PROBLEM STATEMENT. The entries below contain a stretch that opens with the line containing "operate general data" and closes with the line containing "Windows Embedded and Linux."; set down that stretch exactly, both ends included, and nothing else.

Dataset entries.
>>>

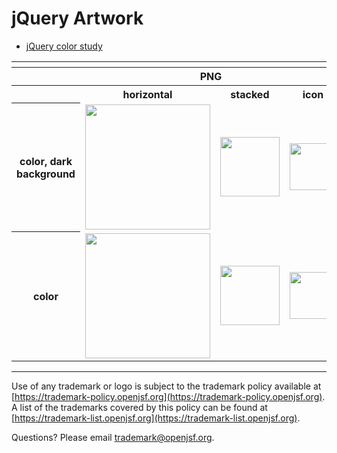 # jQuery Artwork

- [jQuery color study](./other/jQuery-Color_Study.ai)

<table>
    <tr>
    	<th colspan="7"></th>
    </tr>
    <tr>
        <th width="120"></th>
        <th colspan="3">PNG</th>
        <th colspan="3">SVG</th>
    </tr>
    <tr>
        <th width="120"></th>
        <th>horizontal</th>
        <th>stacked</th>
        <th>icon</th>
        <th>horizontal</th>
        <th>stacked</th>
        <th>icon</th>
    </tr>
    <tr>
        <th>color, dark background</th>
        <td><img src="./jquery-logo-horizontal-color-dark_background.png" width="200"></td>
        <td><img src="./jquery-logo-stacked-color-dark_background.png" width="95"></td>
        <td><img src="./jquery-icon-color-dark_background.png" width="75"></td>
        <td><img src="./jquery-logo-horizontal-color-dark_background.svg" width="200"></td>
        <td><img src="./jquery-logo-stacked-color-dark_background.svg" width="95"></td>
        <td><img src="./jquery-icon-color-dark_background.svg" width="75"></td>
    </tr>
    <tr>
        <th>color</th>
        <td><img src="./jquery-logo-horizontal-color.png" width="200"></td>
        <td><img src="./jquery-logo-stacked-color.png" width="95"></td>
        <td><img src="./jquery-icon-color.png" width="75"></td>
        <td><img src="./jquery-logo-horizontal-color.svg" width="200"></td>
        <td><img src="./jquery-logo-stacked-color.svg" width="95"></td>
        <td><img src="./jquery-icon-color.svg" width="75"></td>    </tr>
    </tr>
</table>

---

Use of any trademark or logo is subject to the trademark policy available at [https://trademark-policy.openjsf.org](https://trademark-policy.openjsf.org). A list of the trademarks covered by this policy can be found at [https://trademark-list.openjsf.org](https://trademark-list.openjsf.org).

Questions? Please email [trademark@openjsf.org](mailto:trademark@openjsf.org).
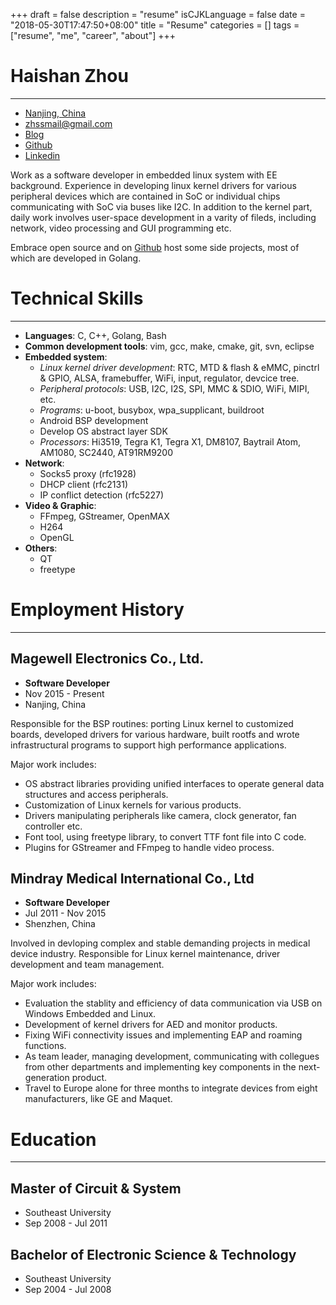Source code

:+++
draft = false
description = "resume"
isCJKLanguage = false
date = "2018-05-30T17:47:50+08:00"
title = "Resume"
categories = []
tags = ["resume", "me", "career", "about"]
+++

# Haishan Zhou
--------------------------------------------------------------------------------

- [Nanjing, China](https://www.google.com/maps/place/Nanjing,+Jiangsu,+China)
- <zhssmail@gmail.com>
- [Blog](http://ericnode.info)
- [Github](https://github.com/choueric)
- [Linkedin](https://www.linkedin.com/in/%E6%B5%B7%E7%8F%8A-%E5%91%A8-00263755)

Work as a software developer in embedded linux system with EE background.
Experience in developing linux kernel drivers for various peripheral devices
which are contained in SoC or individual chips communicating with SoC via buses
like I2C. In addition to the kernel part, daily work involves user-space
development in a varity of fileds, including network, video processing and GUI
programming etc.

Embrace open source and on [Github](https://github.com/choueric) host some side
projects, most of which are developed in Golang.

# Technical Skills
--------------------------------------------------------------------------------
- **Languages**: C, C++, Golang, Bash
- **Common development tools**: vim, gcc, make, cmake, git, svn, eclipse
- **Embedded system**:
	- _Linux kernel driver development_: RTC, MTD & flash & eMMC, pinctrl & GPIO,
	  ALSA, framebuffer, WiFi, input, regulator, devcice tree.
	- _Peripheral protocols_: USB, I2C, I2S, SPI, MMC & SDIO, WiFi, MIPI, etc.
	- _Programs_: u-boot, busybox, wpa_supplicant, buildroot
	- Android BSP development
	- Develop OS abstract layer SDK
	- _Processors_: Hi3519, Tegra K1, Tegra X1, DM8107, Baytrail Atom, AM1080,
	  SC2440, AT91RM9200
- **Network**:
	- Socks5 proxy (rfc1928)
	- DHCP client (rfc2131)
	- IP conflict detection (rfc5227)
- **Video & Graphic**:
	- FFmpeg, GStreamer, OpenMAX
	- H264
	- OpenGL
- **Others**:
	- QT
	- freetype

# Employment History
--------------------------------------------------------------------------------

## Magewell Electronics Co., Ltd.
- **Software Developer**
- Nov 2015 - Present
- Nanjing, China

Responsible for the BSP routines: porting Linux kernel to customized boards,
developed drivers for various hardware, built rootfs and wrote infrastructural
programs to support high performance applications.

Major work includes:

* OS abstract libraries providing unified interfaces to operate general data
  structures and access peripherals.
* Customization of Linux kernels for various products.
* Drivers manipulating peripherals like camera, clock generator, fan
  controller etc.
* Font tool, using freetype library, to convert TTF font file into C code.
* Plugins for GStreamer and FFmpeg to handle video process.

## Mindray Medical International Co., Ltd

- **Software Developer**
- Jul 2011 - Nov 2015
- Shenzhen, China

Involved in devloping complex and stable demanding projects in medical device
industry. Responsible for Linux kernel maintenance, driver development and
team management.

Major work includes:

* Evaluation the stablity and efficiency of data communication via USB on
  Windows Embedded and Linux.
* Development of kernel drivers for AED and monitor products.
* Fixing WiFi connectivity issues and implementing EAP and roaming functions.
* As team leader, managing development, communicating with collegues from 
  other departments and implementing key components in the next-generation
  product.
* Travel to Europe alone for three months to integrate devices from eight 
  manufacturers, like GE and Maquet.

# Education
--------------------------------------------------------------------------------

## Master of Circuit & System
- Southeast University
- Sep 2008 - Jul 2011

## Bachelor of Electronic Science & Technology
- Southeast University
- Sep 2004 - Jul 2008
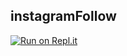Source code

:## instagramFollow

[![Run on Repl.it](https://repl.it/badge/github/krrskl/instagramFollow)](https://repl.it/github/krrskl/instagramFollow)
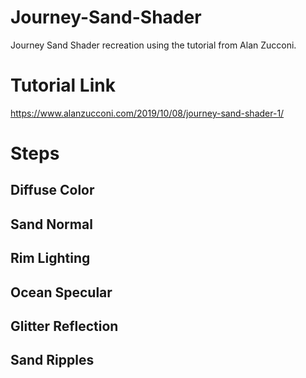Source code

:# Journey-Sand-Shader
 Journey Sand Shader recreation using the tutorial from Alan Zucconi.
 
 # Tutorial Link
 https://www.alanzucconi.com/2019/10/08/journey-sand-shader-1/
 
 # Steps
 ## Diffuse Color
 ## Sand Normal
 ## Rim Lighting
 ## Ocean Specular
 ## Glitter Reflection
 ## Sand Ripples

<<<

SOLUTION TO THE EXERCISE.
* OS abstract libraries providing unified interfaces to operate general data
  structures and access peripherals.
* Customization of Linux kernels for various products.
* Drivers manipulating peripherals like camera, clock generator, fan
  controller etc.
* Font tool, using freetype library, to convert TTF font file into C code.
* Plugins for GStreamer and FFmpeg to handle video process.

## Mindray Medical International Co., Ltd

- **Software Developer**
- Jul 2011 - Nov 2015
- Shenzhen, China

Involved in devloping complex and stable demanding projects in medical device
industry. Responsible for Linux kernel maintenance, driver development and
team management.

Major work includes:

* Evaluation the stablity and efficiency of data communication via USB on
  Windows Embedded and Linux.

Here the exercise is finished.